**PROBLEM TO WORK ON**
Which lines below mention "number"? Pick each one out.

**EXTRACTED ENTRIES**
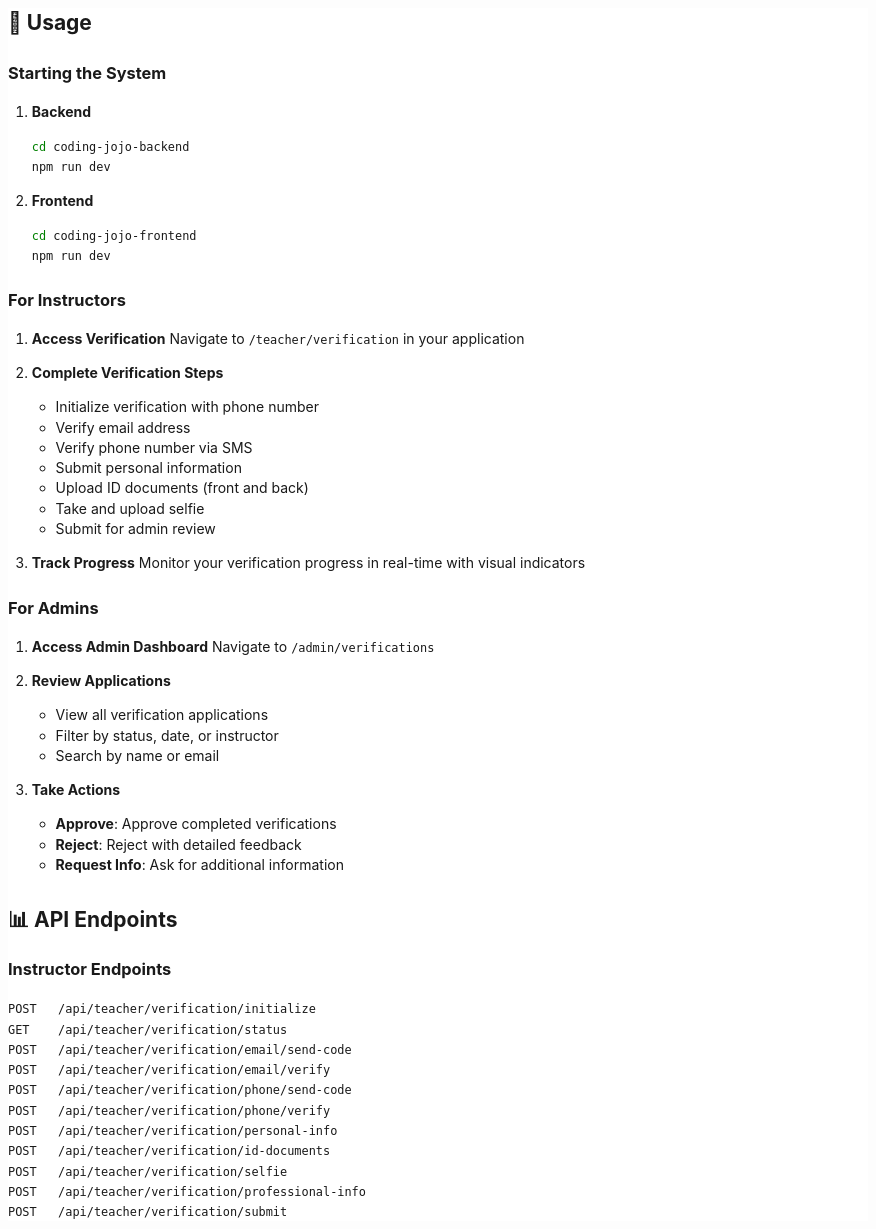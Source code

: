 ## 🚀 Usage

### Starting the System

1. **Backend**
   ```bash
   cd coding-jojo-backend
   npm run dev
   ```

2. **Frontend**
   ```bash
   cd coding-jojo-frontend
   npm run dev
   ```

### For Instructors

1. **Access Verification**
   Navigate to `/teacher/verification` in your application

2. **Complete Verification Steps**
   - Initialize verification with phone number
   - Verify email address
   - Verify phone number via SMS
   - Submit personal information
   - Upload ID documents (front and back)
   - Take and upload selfie
   - Submit for admin review

3. **Track Progress**
   Monitor your verification progress in real-time with visual indicators

### For Admins

1. **Access Admin Dashboard**
   Navigate to `/admin/verifications`

2. **Review Applications**
   - View all verification applications
   - Filter by status, date, or instructor
   - Search by name or email

3. **Take Actions**
   - **Approve**: Approve completed verifications
   - **Reject**: Reject with detailed feedback
   - **Request Info**: Ask for additional information

## 📊 API Endpoints

### Instructor Endpoints
```
POST   /api/teacher/verification/initialize
GET    /api/teacher/verification/status
POST   /api/teacher/verification/email/send-code
POST   /api/teacher/verification/email/verify
POST   /api/teacher/verification/phone/send-code
POST   /api/teacher/verification/phone/verify
POST   /api/teacher/verification/personal-info
POST   /api/teacher/verification/id-documents
POST   /api/teacher/verification/selfie
POST   /api/teacher/verification/professional-info
POST   /api/teacher/verification/submit
```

**FINAL ANSWER**
   - Initialize verification with phone number
   - Verify phone number via SMS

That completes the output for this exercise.